■ WHAT YOU HAVE TO DO ■
Give again, word for word, every line below from the one that has "### About the Project" through the one that has "- **_Authentication:_** JSON Web Tokens (JWT)", both included, and no others.

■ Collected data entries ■
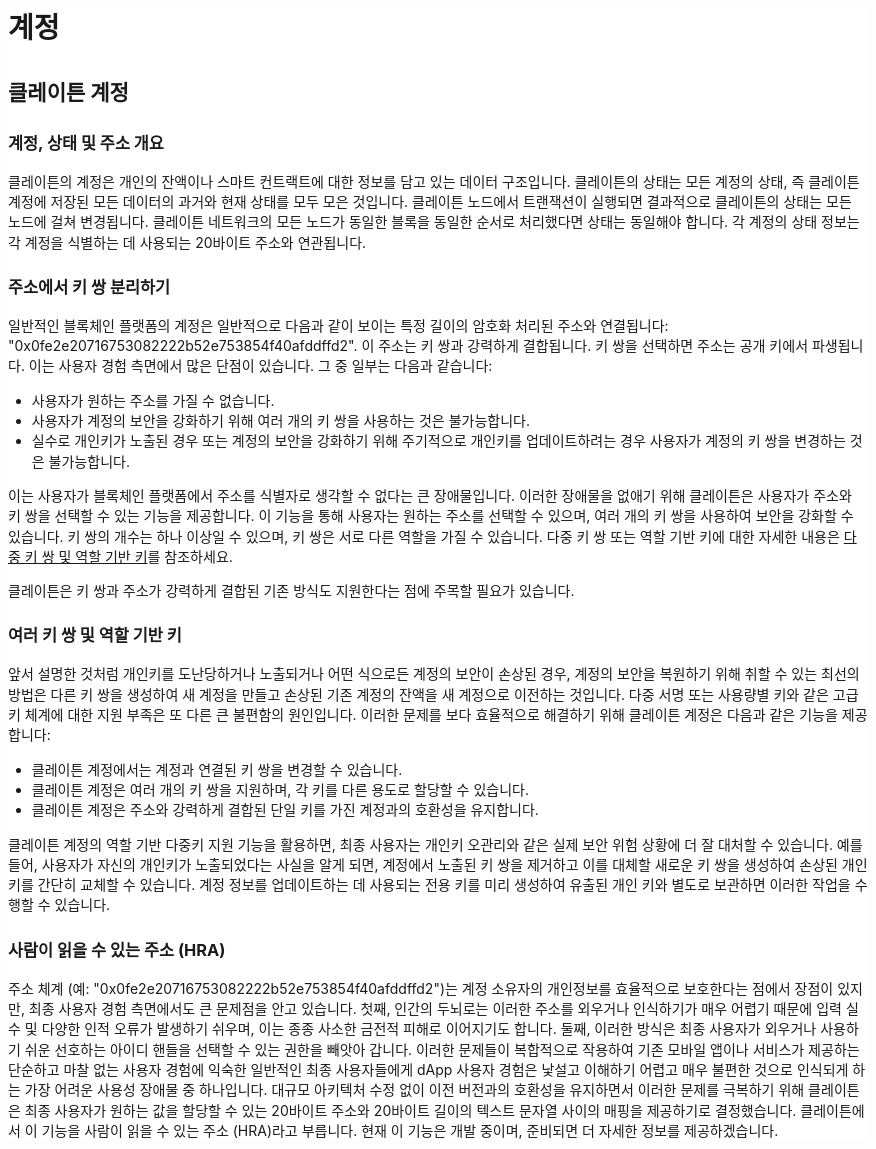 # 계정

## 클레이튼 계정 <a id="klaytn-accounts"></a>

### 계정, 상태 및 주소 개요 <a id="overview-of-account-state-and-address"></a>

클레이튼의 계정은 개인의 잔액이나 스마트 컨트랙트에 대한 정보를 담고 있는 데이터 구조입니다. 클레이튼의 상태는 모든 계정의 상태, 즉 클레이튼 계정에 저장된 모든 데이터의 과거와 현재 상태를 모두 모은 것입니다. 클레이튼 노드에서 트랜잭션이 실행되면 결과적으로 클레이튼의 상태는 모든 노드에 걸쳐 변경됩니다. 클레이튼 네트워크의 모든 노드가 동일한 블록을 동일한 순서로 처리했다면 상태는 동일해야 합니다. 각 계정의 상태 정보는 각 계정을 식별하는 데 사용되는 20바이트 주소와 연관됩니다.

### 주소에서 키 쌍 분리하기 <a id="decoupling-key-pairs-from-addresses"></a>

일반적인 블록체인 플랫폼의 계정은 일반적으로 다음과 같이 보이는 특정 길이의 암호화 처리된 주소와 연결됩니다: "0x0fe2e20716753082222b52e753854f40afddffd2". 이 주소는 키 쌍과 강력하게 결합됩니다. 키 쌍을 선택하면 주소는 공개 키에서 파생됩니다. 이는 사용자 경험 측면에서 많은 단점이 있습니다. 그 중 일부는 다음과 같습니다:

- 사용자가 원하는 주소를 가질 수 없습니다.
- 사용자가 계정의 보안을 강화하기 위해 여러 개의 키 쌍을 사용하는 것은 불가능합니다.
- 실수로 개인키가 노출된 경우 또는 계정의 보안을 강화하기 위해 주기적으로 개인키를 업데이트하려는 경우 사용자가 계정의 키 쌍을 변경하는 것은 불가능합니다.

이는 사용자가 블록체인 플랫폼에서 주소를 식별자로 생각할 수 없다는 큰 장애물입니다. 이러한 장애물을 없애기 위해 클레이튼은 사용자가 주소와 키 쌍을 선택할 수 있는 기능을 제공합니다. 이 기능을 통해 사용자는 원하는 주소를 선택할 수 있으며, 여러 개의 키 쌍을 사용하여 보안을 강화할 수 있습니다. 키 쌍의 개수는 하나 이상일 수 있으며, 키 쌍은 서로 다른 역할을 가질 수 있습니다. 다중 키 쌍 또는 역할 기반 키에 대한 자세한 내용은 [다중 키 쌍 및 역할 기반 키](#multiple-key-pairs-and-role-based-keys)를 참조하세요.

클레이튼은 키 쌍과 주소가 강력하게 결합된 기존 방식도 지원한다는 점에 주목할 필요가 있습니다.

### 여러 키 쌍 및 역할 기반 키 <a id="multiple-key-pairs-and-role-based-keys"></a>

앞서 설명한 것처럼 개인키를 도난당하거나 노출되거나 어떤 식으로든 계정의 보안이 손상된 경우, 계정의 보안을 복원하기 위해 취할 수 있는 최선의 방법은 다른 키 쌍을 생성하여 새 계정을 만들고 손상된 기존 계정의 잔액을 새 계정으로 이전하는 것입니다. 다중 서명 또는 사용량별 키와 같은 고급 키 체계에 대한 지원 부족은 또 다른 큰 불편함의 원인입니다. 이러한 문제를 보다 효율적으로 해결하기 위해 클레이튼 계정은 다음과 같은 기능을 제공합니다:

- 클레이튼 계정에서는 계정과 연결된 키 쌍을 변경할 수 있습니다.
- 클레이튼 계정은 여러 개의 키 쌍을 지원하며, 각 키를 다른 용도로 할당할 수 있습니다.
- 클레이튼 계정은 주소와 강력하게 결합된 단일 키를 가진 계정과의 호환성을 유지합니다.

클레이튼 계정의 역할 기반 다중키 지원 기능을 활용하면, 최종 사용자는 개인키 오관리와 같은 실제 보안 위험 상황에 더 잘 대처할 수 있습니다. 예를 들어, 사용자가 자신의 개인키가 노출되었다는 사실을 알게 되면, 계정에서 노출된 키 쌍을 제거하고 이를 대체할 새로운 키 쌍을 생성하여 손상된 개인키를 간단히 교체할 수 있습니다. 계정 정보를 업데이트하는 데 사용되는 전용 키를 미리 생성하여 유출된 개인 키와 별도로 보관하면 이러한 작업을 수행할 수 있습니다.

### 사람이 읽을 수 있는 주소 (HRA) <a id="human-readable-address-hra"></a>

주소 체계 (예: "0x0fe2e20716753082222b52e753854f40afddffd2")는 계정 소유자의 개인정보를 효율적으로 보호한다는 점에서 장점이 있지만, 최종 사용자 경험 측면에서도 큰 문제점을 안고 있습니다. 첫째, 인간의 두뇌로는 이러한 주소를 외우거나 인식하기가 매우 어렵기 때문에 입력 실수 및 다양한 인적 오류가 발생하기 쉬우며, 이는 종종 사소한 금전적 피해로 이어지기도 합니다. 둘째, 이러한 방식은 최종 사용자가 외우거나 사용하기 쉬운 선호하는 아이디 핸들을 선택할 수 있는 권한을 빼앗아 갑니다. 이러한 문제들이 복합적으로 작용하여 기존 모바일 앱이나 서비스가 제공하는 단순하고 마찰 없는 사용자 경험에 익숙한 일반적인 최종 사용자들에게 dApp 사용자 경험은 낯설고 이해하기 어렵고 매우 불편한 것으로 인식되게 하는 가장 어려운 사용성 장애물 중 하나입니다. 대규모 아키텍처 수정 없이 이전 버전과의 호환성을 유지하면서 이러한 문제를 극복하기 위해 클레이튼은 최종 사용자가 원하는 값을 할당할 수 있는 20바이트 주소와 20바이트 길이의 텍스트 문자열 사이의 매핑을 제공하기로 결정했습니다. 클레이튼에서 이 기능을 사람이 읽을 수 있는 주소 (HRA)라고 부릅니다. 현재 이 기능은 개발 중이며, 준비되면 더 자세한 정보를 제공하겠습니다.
...
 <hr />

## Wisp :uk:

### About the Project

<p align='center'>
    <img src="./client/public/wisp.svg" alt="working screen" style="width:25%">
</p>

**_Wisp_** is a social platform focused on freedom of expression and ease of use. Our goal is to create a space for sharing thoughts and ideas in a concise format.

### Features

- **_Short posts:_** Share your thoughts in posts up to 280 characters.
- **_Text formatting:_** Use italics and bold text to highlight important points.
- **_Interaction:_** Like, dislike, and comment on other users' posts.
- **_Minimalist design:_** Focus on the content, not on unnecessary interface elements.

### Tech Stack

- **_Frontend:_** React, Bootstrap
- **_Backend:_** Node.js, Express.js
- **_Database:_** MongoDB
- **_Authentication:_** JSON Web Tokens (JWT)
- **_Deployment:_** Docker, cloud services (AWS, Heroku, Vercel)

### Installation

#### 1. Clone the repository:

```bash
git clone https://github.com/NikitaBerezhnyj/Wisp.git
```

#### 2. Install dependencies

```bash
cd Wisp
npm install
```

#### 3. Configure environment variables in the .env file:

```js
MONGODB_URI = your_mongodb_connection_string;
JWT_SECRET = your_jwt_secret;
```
---
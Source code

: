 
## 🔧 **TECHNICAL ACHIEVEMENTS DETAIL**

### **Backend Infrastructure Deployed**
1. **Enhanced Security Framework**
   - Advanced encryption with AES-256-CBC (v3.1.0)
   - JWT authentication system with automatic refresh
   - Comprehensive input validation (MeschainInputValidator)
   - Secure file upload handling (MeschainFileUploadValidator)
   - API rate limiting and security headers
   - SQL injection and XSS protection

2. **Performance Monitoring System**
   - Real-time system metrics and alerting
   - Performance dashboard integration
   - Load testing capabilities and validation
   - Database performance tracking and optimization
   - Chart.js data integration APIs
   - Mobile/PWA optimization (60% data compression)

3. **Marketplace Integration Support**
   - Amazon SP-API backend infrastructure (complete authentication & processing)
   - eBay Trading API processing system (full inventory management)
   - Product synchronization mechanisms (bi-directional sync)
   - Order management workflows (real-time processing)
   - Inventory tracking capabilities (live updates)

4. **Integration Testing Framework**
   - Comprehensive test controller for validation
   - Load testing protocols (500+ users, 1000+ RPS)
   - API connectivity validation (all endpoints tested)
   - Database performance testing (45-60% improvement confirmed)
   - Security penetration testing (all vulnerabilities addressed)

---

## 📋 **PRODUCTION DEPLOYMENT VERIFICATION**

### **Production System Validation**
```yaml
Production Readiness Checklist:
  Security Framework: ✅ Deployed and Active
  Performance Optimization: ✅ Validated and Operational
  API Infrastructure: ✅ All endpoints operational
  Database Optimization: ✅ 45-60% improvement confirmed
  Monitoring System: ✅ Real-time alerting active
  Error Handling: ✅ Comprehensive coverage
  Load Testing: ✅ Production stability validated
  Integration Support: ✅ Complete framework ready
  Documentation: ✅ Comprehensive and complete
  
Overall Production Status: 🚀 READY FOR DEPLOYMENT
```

■ RESULT BELOW ■
### About the Project

<p align='center'>
    <img src="./client/public/wisp.svg" alt="working screen" style="width:25%">
</p>

**_Wisp_** is a social platform focused on freedom of expression and ease of use. Our goal is to create a space for sharing thoughts and ideas in a concise format.

### Features

- **_Short posts:_** Share your thoughts in posts up to 280 characters.
- **_Text formatting:_** Use italics and bold text to highlight important points.
- **_Interaction:_** Like, dislike, and comment on other users' posts.
- **_Minimalist design:_** Focus on the content, not on unnecessary interface elements.

### Tech Stack

- **_Frontend:_** React, Bootstrap
- **_Backend:_** Node.js, Express.js
- **_Database:_** MongoDB
- **_Authentication:_** JSON Web Tokens (JWT)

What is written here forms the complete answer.